Search code examples
pythonziptarfile

how to extract members of tar.gz file within a zip file in Python


zip file contains tar.gz file. How do I retrieve the members of the tar.gz file without extract to disk first?

abc.zip
  |- def.txt
  |- ghi.zip 
  |- jkl.tar.gz


def scan_zip_file(zfile):
    l_files = []
    with zipfile.ZipFile(zfile, 'r') as zf:
        for zname in zf.namelist(): 
            if zname.endswith('.zip'):
                with zipfile.ZipFile(io.BytesIO(zf.read(zname))) as zf2:
                   l_files.extend(zf2.namelist())
            elif zname.endswith('.tar.gz'):
                pass
            else:
                l_files.append(zname)

Solution

  • You can use the tarfile module, in a very similar way you used the zipfile module.

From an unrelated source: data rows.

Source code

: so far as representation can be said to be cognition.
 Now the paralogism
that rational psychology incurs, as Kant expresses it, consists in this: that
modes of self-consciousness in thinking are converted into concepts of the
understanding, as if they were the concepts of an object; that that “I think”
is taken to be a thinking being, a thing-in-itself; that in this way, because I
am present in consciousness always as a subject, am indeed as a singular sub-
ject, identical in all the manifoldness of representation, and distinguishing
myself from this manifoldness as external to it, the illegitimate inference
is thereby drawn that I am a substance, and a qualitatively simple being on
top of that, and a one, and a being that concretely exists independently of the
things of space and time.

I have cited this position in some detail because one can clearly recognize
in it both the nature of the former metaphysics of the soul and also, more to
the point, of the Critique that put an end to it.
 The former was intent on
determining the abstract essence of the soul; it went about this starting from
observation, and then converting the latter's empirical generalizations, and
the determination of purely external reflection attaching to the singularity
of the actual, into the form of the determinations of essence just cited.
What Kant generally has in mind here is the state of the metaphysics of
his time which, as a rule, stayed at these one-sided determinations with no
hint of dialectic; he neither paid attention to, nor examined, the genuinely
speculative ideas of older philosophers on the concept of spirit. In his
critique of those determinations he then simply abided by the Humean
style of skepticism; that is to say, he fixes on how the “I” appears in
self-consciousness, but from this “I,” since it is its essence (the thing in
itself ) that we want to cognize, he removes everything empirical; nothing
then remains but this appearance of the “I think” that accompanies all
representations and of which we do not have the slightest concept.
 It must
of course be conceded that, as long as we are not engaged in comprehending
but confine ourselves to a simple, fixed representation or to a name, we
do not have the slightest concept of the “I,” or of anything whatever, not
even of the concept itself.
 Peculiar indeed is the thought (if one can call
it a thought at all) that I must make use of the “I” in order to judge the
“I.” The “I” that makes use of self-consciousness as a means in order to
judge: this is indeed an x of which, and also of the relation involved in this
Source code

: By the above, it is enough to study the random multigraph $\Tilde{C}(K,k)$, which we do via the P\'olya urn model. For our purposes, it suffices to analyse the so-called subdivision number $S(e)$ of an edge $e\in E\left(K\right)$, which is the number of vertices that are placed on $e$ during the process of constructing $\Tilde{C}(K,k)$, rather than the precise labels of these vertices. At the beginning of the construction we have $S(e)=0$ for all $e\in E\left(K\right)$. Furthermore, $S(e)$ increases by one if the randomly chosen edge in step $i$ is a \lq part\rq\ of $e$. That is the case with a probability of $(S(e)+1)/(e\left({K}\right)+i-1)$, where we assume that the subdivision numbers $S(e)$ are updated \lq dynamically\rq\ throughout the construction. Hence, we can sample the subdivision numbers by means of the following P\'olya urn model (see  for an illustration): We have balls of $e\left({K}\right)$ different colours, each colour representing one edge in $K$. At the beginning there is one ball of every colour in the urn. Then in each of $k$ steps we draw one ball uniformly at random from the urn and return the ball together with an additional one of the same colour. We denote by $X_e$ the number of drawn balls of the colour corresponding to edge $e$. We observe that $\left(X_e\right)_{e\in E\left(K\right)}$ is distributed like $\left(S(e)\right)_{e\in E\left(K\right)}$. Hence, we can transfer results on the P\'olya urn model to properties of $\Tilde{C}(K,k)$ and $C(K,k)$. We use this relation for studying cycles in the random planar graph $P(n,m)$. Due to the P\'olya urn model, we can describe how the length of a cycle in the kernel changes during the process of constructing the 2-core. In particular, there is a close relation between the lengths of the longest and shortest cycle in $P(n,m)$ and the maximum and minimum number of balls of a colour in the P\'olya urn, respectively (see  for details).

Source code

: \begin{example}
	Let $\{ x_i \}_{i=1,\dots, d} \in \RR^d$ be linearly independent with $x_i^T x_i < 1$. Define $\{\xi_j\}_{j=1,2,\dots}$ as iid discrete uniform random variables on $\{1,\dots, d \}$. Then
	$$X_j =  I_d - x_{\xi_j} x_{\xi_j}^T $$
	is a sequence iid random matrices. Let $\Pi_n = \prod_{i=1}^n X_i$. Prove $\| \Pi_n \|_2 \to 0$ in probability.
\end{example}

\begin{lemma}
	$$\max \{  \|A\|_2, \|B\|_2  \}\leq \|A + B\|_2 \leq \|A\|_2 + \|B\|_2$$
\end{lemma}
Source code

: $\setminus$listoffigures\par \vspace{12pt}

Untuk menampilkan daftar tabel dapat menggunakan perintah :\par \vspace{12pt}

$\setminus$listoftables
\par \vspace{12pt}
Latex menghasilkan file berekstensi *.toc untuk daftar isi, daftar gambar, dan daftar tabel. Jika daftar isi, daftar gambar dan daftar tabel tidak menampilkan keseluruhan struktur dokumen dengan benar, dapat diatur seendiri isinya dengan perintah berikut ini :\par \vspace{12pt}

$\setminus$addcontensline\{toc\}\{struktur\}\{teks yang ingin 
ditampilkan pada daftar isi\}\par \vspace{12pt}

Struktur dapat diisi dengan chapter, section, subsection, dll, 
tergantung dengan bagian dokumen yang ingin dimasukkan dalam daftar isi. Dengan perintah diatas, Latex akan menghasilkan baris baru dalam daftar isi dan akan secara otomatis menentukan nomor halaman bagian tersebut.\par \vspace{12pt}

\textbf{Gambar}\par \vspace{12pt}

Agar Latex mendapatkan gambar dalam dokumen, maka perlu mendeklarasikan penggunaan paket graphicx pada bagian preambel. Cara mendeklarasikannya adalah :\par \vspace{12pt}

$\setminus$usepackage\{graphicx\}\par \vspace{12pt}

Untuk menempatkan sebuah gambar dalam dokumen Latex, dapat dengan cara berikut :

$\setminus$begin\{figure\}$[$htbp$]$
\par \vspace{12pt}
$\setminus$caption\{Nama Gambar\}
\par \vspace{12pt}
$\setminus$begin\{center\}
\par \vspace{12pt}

To complete your code and get the names of files in the tar.gz file:

    def scan_zip_file(zfile):
        l_files = []
        with zipfile.ZipFile(zfile, 'r') as zf:
            for zname in zf.namelist(): 
                if zname.endswith('.zip'):
                    with zipfile.ZipFile(io.BytesIO(zf.read(zname))) as zf2:
                       l_files.extend(zf2.namelist())
                elif zname.endswith('.tar.gz'):
                    with tarfile.open(fileobj=io.BytesIO(zf.read(zname))) as tf:
                       l_files.extend(tf.getnames())
                else:
                    l_files.append(zname)
    

    The fileobj argument for tarfile.open tells it to use a 'File-like object' which io.BytesIO returns.